LAST year was a bit of a landmark year for me travel-wise.

On my honeymoon to Japan and Korea in October I decided not to take a camera and rely on my iPhone to take pictures.

It seems I'm not alone in making this switch in favouring a phone over a camera.

Research by Mintel showed that eight per cent of UK adults – around three million consumers – now claim that they are likely to use a smartphone instead of replacing their current camera when it breaks.

I was a little nervous about doing this. A camera would normally be alongside your toothbrush and passport on your must-pack list.

The quality of smartphone cameras have improved dramatically over the last few years, with the iPhone 4 making phone pictures at least as good, if not better than anything you could take on a compact digital camera.

Although my iPhone doesn't have an optical zoom, I decided I'd take a chance and travel as light as possible.

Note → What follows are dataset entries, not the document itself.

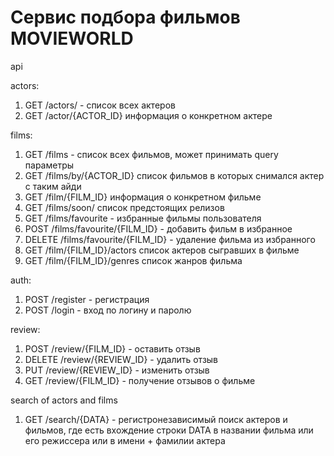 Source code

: # Сервис подбора фильмов MOVIEWORLD


api

actors:
1. GET /actors/ - список всех актеров
2. GET /actor/{ACTOR_ID} информация о конкретном актере

films:
1. GET /films - список всех фильмов, может принимать query параметры
2. GET /films/by/{ACTOR_ID} список фильмов в которых снимался актер с таким айди
3. GET /film/{FILM_ID} информация о конкретном фильме
4. GET /films/soon/ список предстоящих релизов
5. GET /films/favourite - избранные фильмы пользователя
6. POST /films/favourite/{FILM_ID} - добавить фильм в избранное
7. DELETE /films/favourite/{FILM_ID} - удаление фильма из избранного
8. GET /film/{FILM_ID}/actors список актеров сыгравших в фильме
9. GET /film/{FILM_ID}/genres список жанров фильма

auth:
1. POST /register - регистрация
2. POST /login - вход по логину и паролю

review:
1. POST /review/{FILM_ID} - оставить отзыв
2. DELETE /review/{REVIEW_ID} - удалить отзыв
3. PUT /review/{REVIEW_ID} - изменить отзыв
4. GET /review/{FILM_ID} - получение отзывов о фильме

search of actors and films
1. GET /search/{DATA} - регистронезависимый поиск актеров и фильмов, где есть вхождение строки DATA в названии фильма или его режиссера или в имени + фамилии актера
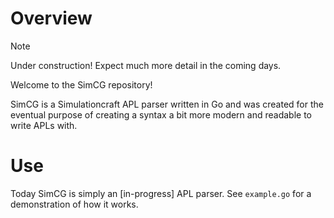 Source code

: # Overview

> [!NOTE]
> Under construction! Expect much more detail in the coming days.

Welcome to the SimCG repository!

SimCG is a Simulationcraft APL parser written in Go and was created for the
eventual purpose of creating a syntax a bit more modern and readable to write
APLs with.

# Use

Today SimCG is simply an [in-progress] APL parser. See `example.go` for a
demonstration of how it works.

There is a bigger reason for doing this. When taking pictures on a digital camera, no matter how good the quality, they need to be downloaded to a computer. To share them or print them, you'd have to cart a laptop with you as well.

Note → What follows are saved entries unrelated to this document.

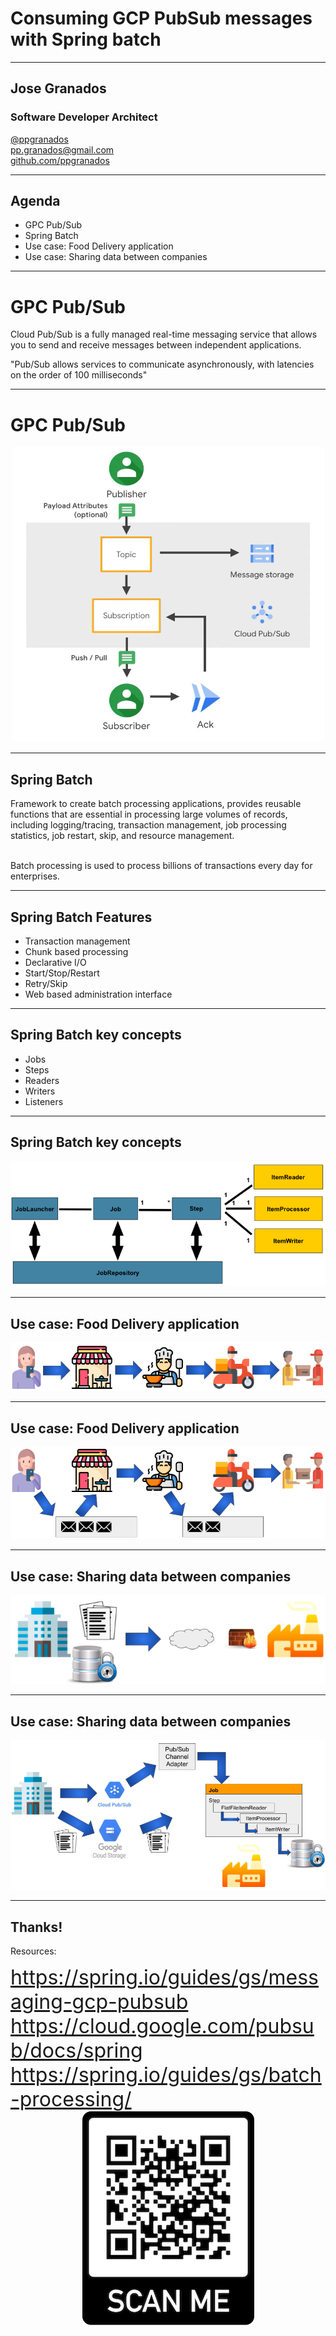 # Consuming GCP PubSub messages with Spring batch

---

## Jose Granados

### Software Developer Architect
<!-- .slide: style="text-align: left;"> -->
<i class="fab fa-twitter"></i><a href="https://twitter.com/ppgranados">  @ppgranados</a><br>
<i class="fas fa-envelope"></i>  pp.granados@gmail.com<br>
<i class="fab fa-github"></i><a href="https://github.com/ppgranados">  github.com/ppgranados</a>

---

## Agenda
<!-- .slide: style="text-align: left;"> -->
- GPC Pub/Sub<br>
- Spring Batch<br>
- Use case: Food Delivery application<br>
- Use case: Sharing data between companies<br>

---

# GPC Pub/Sub
<!-- .slide: style="text-align: left;"> -->
Cloud Pub/Sub is a fully managed real-time messaging service that allows you to send and receive messages between independent applications.

"Pub/Sub allows services to communicate asynchronously, with latencies on the order of 100 milliseconds"<br>

---

# GPC Pub/Sub
<!-- .slide: style="text-align: left;"> -->
<p align="center">
<img src="images/pubsub_diagram.png" width="499" height="472"/>
</p>

---

## Spring Batch
<!-- .slide: style="text-align: left;"> -->
Framework to create batch processing applications, provides reusable functions that are essential in processing large volumes of records, including logging/tracing, transaction management, job processing statistics, job restart, skip, and resource management.

<br>
Batch processing is used to process billions of transactions every day for enterprises.

---

## Spring Batch Features
<!-- .slide: style="text-align: left;"> -->
- Transaction management
- Chunk based processing
- Declarative I/O
- Start/Stop/Restart
- Retry/Skip
- Web based administration interface

---

## Spring Batch key concepts
<!-- .slide: style="text-align: left;"> -->

- Jobs
- Steps
- Readers
- Writers
- Listeners

---

## Spring Batch key concepts
<!-- .slide: style="text-align: left;"> -->
<p align="center">
<img src="images/spring-batch-reference-model.png" />
</p>

---

## Use case: Food Delivery application
<!-- .slide: style="text-align: left;"> -->
<p align="center">
<img src="images/food_delivery.png" />
</p>

---

## Use case: Food Delivery application
<!-- .slide: style="text-align: left;"> -->
<p align="center">
<img src="images/food_delivery_async.png" />
</p>

---

## Use case: Sharing data between companies
<!-- .slide: style="text-align: left;"> -->
<p align="center">
<img src="images/companies_interaction.png" />
</p>

---

## Use case: Sharing data between companies
<!-- .slide: style="text-align: left;"> -->
<p align="center">
<img src="images/solution.png" />
</p>

---

## Thanks!
<!-- .slide: style="text-align: left;"> -->
Resources:

<font size="6">
<a href="https://spring.io/guides/gs/messaging-gcp-pubsub">https://spring.io/guides/gs/messaging-gcp-pubsub</a><br>
<a href="https://cloud.google.com/pubsub/docs/spring">https://cloud.google.com/pubsub/docs/spring</a><br>
<a href="https://spring.io/guides/gs/batch-processing/">https://spring.io/guides/gs/batch-processing/</a>
</font>

<div align="center">
<img src="images/qr.png" />
</div>
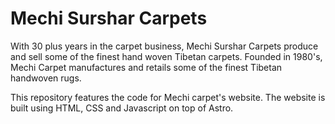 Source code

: # Mechi Surshar Carpets

With 30 plus years in the carpet business, Mechi Surshar Carpets produce and sell some of the finest hand woven Tibetan carpets. Founded in 1980's, Mechi Carpet manufactures and retails some of the finest Tibetan handwoven rugs. 

This repository features the code for Mechi carpet's website. The website is built using HTML, CSS and Javascript on top of Astro.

I want to take my pics and post them - on Facebook, Twitter or to have somewhere where I can look back when I've returned home.

And having got back I no longer have to subject friends and family to that other holiday ritual, the post-vacation trawl through the snaps to show people where you've been and what you've seen. Although the days of slideshows are long gone, many a relative will have been plonked in front of a laptop and given an trawl through all the pics you've snapped.

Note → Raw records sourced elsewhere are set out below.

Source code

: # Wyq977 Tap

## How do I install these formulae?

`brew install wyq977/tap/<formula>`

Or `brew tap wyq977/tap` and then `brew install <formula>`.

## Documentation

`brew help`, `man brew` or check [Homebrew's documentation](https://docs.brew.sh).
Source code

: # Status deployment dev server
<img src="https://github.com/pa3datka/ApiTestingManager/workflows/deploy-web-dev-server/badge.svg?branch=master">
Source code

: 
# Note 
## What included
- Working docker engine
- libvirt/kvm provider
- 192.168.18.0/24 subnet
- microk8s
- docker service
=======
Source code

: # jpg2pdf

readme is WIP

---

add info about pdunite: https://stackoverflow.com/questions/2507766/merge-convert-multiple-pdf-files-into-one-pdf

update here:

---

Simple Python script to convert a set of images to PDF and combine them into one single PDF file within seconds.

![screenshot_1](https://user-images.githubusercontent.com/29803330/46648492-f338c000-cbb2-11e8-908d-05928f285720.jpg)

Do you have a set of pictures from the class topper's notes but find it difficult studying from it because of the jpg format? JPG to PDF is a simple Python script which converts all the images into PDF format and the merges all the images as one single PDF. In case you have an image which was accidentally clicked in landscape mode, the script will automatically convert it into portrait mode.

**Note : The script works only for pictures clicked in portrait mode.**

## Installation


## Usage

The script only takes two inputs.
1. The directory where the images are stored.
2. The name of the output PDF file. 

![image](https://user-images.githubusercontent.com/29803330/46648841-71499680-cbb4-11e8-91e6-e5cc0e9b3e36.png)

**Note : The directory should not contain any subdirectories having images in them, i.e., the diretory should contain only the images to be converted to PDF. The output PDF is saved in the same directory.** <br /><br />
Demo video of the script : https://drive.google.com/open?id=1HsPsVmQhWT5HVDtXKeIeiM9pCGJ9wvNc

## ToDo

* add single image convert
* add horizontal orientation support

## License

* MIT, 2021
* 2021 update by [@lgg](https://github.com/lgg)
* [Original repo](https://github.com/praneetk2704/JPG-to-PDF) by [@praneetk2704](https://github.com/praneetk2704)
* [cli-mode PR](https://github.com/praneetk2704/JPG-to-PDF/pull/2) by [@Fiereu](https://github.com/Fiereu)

With a smartphone, you take a picture, caption it and share it with your friends and family. They can see and enjoy what you've seen and relish the moment as you have through a handful of pictures rather than a folder on your desktop with 186 shots of varying quality.

Although I regretted not taking a camera occasionally – when I wanted to take a long-distance shot perhaps - it was these other things a smartphone does which made it the indispensable travel tool for me.